It must be borne in mind that the trier of fact, when assessing the evidence of a witness, is entitled “while rejecting one portion of the sworn testimony of a witness, to accept another portion”. See: R v Kumalo 1916 AD 480 at 484.


See also: S v Oosthuizen 1982 (3) SA 571 (T) at 576A where Nicholas, J said:

There is no reason in logic why the mere fact of a contradiction, or of several contradictions, necessarily leads to the rejection of the whole of the evidence of a witness.”


[13] Regarding self-contradiction (by the complainant) Nicholas, J at 576G-H said:


But the process does not provide a rule of thumb for assessing the credibility of a witness. Plainly it is not every error by a witness which affects his credibility.
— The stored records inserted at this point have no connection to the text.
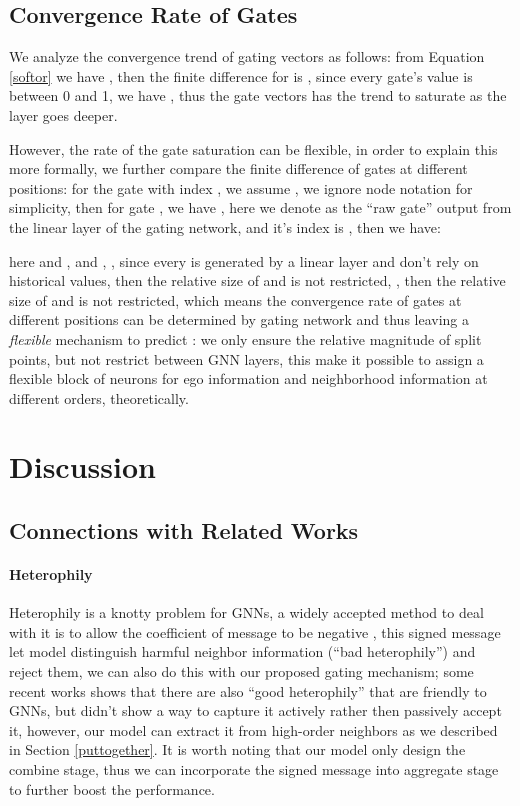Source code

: \documentclass{article}
\begin{document}
\subsection{Convergence Rate of Gates}
\label{proof_conv_speed}
We analyze the convergence trend of gating vectors as follows: from Equation \ref{softor} we have , then the finite difference for  is , since every gate's value is between 0 and 1, we have , thus the gate vectors has the trend to saturate as the layer goes deeper.

However, the rate of the gate saturation can be flexible, in order to explain this more formally, we further compare the finite difference of gates at different positions: for the gate with index , we assume , we ignore node  notation for simplicity, then for gate , we have  , here we denote  as the ``raw gate'' output from the linear layer of the gating network, and it's index is , then we have:



here  and , and , , since every  is generated by a linear layer and don't rely on historical values, then the relative size of  and  is not restricted, , then the relative size of  and  is not restricted, which means the convergence rate of gates at different positions can be determined by gating network and thus leaving a \textit{flexible} mechanism to predict : we only ensure the relative magnitude of split points, but not restrict  between GNN layers, this make it possible to assign a flexible block of neurons for ego information and neighborhood information at different orders, theoretically.




\section{Discussion}
\label{Discussion}
\subsection{Connections with Related Works}

\paragraph{Heterophily}
Heterophily is a knotty problem for GNNs, a widely accepted method to deal with it is to allow the coefficient of message to be negative \citep{chien2020adaptive,yang2021diverse,bo2021beyond,luan2021heterophily,yan2021two}, this signed message let model distinguish harmful neighbor information (``bad heterophily'') and reject them, we can also do this with our proposed gating mechanism; some recent works \citep{luan2021heterophily,ma2021homophily} shows that there are also ``good heterophily'' that are friendly to GNNs, but didn't show a way to capture it actively rather then passively accept it, however, our model can extract it from high-order neighbors as we described in Section \ref{puttogether}. It is worth noting that our model only design the combine stage, thus we can incorporate the signed message into aggregate stage to further boost the performance.
\end{document}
In each case the trier of fact has to make an evaluation; taking into account such matters as the nature of the contradictions, their number and importance, and their bearing on other parts of the witness’s evidence.

Two specific cases must be considered: the case of deliberate falsehood; and the case of honest mistake.”


[14] From the aforementioned it then follows that those contradictions pointed out by defence counsel in this case, do not per se make those witnesses dishonest and therefore unreliable witnesses. This might still be established on other grounds or by leading further evidence, but the evidence given by the State witnesses at this stage, has not been refuted. Whereas the defence up to now has merely disputed the evidence adduced by the State and did not lead any evidence that refutes such evidence, there is no evidence to gainsay the State’s version. That notwithstanding, the question thus, is whether the evidence of the State witnesses is of such poor quality that no reasonable person (court) could possibly convict on it?

(S v Mpheta and Others 1983 (4) SA 262 (C))


[15] After due consideration of the applicable principles discussed above and the evidence presented thus far, I have come to the conclusion that there is sufficient evidence before the Court on which a reasonable court, acting carefully, may convict.


In the result, the application is declined.




_____________________________

LIEBENBERG, A.J.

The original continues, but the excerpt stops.